» WHAT IS BEING ASKED
Scan the listing below for the word "Leventhal", then copy each line that has it.

» RECORD EXTRACTS
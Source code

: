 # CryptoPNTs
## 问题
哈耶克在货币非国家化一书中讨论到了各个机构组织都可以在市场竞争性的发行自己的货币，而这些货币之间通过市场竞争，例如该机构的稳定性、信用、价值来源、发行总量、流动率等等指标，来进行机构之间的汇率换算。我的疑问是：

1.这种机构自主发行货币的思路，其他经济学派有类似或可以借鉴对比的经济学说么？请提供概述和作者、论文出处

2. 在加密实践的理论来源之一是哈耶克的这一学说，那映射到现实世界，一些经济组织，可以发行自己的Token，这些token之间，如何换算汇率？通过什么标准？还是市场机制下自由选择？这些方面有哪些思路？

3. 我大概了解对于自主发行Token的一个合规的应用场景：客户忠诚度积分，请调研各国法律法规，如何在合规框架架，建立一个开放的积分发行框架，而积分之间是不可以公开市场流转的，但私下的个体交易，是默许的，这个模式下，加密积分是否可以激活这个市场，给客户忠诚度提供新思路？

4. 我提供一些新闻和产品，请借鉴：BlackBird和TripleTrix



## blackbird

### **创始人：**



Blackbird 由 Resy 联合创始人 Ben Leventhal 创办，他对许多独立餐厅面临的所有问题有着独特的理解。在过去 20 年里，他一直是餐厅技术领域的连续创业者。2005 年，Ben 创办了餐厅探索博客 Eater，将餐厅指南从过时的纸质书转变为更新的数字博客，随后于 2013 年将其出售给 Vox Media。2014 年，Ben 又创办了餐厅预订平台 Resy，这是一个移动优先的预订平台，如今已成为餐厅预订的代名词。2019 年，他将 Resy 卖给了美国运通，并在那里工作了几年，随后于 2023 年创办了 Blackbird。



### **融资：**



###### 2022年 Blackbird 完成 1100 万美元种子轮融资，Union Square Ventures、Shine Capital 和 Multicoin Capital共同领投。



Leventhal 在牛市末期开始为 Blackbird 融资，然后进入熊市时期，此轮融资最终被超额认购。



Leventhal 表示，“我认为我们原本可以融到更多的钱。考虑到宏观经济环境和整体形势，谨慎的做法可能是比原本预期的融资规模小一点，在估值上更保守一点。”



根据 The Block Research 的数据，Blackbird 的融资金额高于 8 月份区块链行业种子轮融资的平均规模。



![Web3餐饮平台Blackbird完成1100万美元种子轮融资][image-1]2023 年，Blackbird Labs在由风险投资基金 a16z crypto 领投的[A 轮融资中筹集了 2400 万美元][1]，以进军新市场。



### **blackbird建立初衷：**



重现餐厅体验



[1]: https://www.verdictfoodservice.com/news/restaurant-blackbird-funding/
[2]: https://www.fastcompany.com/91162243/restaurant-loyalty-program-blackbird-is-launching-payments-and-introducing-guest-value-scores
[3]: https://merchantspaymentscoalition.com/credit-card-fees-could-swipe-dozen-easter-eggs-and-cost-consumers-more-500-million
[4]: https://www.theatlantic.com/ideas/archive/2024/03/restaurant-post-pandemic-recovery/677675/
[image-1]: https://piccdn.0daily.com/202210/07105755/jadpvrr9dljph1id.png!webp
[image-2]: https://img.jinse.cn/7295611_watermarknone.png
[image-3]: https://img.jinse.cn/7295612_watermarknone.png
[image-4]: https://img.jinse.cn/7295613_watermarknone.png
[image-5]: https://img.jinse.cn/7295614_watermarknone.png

» EXPECTED OUTPUT
Blackbird 由 Resy 联合创始人 Ben Leventhal 创办，他对许多独立餐厅面临的所有问题有着独特的理解。在过去 20 年里，他一直是餐厅技术领域的连续创业者。2005 年，Ben 创办了餐厅探索博客 Eater，将餐厅指南从过时的纸质书转变为更新的数字博客，随后于 2013 年将其出售给 Vox Media。2014 年，Ben 又创办了餐厅预订平台 Resy，这是一个移动优先的预订平台，如今已成为餐厅预订的代名词。2019 年，他将 Resy 卖给了美国运通，并在那里工作了几年，随后于 2023 年创办了 Blackbird。
Leventhal 在牛市末期开始为 Blackbird 融资，然后进入熊市时期，此轮融资最终被超额认购。
Leventhal 表示，“我认为我们原本可以融到更多的钱。考虑到宏观经济环境和整体形势，谨慎的做法可能是比原本预期的融资规模小一点，在估值上更保守一点。”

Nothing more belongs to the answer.